## [Goal of the exercise]
Give back every record word for word, but keep the pictures out.

Records contained in a dataset:
-=-=-
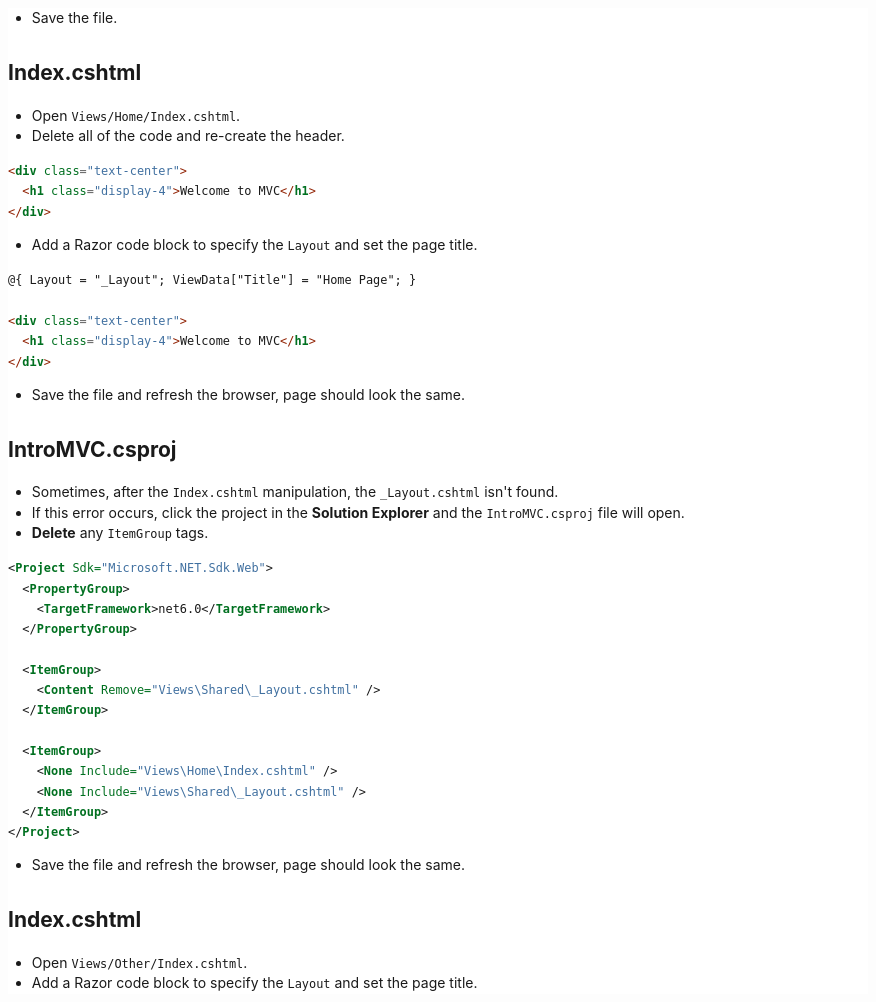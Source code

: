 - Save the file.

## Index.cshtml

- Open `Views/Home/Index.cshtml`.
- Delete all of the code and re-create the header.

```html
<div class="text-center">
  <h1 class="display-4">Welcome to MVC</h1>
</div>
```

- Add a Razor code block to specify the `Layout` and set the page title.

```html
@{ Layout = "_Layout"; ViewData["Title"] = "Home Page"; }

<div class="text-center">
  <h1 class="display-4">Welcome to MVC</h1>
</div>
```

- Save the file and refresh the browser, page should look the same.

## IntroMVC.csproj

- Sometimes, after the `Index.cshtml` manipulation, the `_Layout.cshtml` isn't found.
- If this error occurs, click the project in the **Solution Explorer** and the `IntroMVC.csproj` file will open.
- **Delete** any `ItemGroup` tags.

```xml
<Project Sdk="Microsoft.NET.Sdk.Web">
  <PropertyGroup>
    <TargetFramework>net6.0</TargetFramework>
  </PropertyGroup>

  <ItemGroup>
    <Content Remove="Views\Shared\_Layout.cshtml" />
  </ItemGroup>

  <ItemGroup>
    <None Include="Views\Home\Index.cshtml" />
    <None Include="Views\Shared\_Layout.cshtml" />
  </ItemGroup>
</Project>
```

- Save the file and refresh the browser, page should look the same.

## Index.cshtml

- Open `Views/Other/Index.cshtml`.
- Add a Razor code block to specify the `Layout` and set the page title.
-=-=-
## [Task response]
Source code

: - Save the file.

## Index.cshtml

- Open `Views/Home/Index.cshtml`.
- Delete all of the code and re-create the header.

```html
<div class="text-center">
  <h1 class="display-4">Welcome to MVC</h1>
</div>
```

- Add a Razor code block to specify the `Layout` and set the page title.

```html
@{ Layout = "_Layout"; ViewData["Title"] = "Home Page"; }

<div class="text-center">
  <h1 class="display-4">Welcome to MVC</h1>
</div>
```

- Save the file and refresh the browser, page should look the same.

## IntroMVC.csproj

- Sometimes, after the `Index.cshtml` manipulation, the `_Layout.cshtml` isn't found.
- If this error occurs, click the project in the **Solution Explorer** and the `IntroMVC.csproj` file will open.
- **Delete** any `ItemGroup` tags.

```xml
<Project Sdk="Microsoft.NET.Sdk.Web">
  <PropertyGroup>
    <TargetFramework>net6.0</TargetFramework>
  </PropertyGroup>

  <ItemGroup>
    <Content Remove="Views\Shared\_Layout.cshtml" />
  </ItemGroup>

  <ItemGroup>
    <None Include="Views\Home\Index.cshtml" />
    <None Include="Views\Shared\_Layout.cshtml" />
  </ItemGroup>
</Project>
```

- Save the file and refresh the browser, page should look the same.

## Index.cshtml

- Open `Views/Other/Index.cshtml`.
- Add a Razor code block to specify the `Layout` and set the page title.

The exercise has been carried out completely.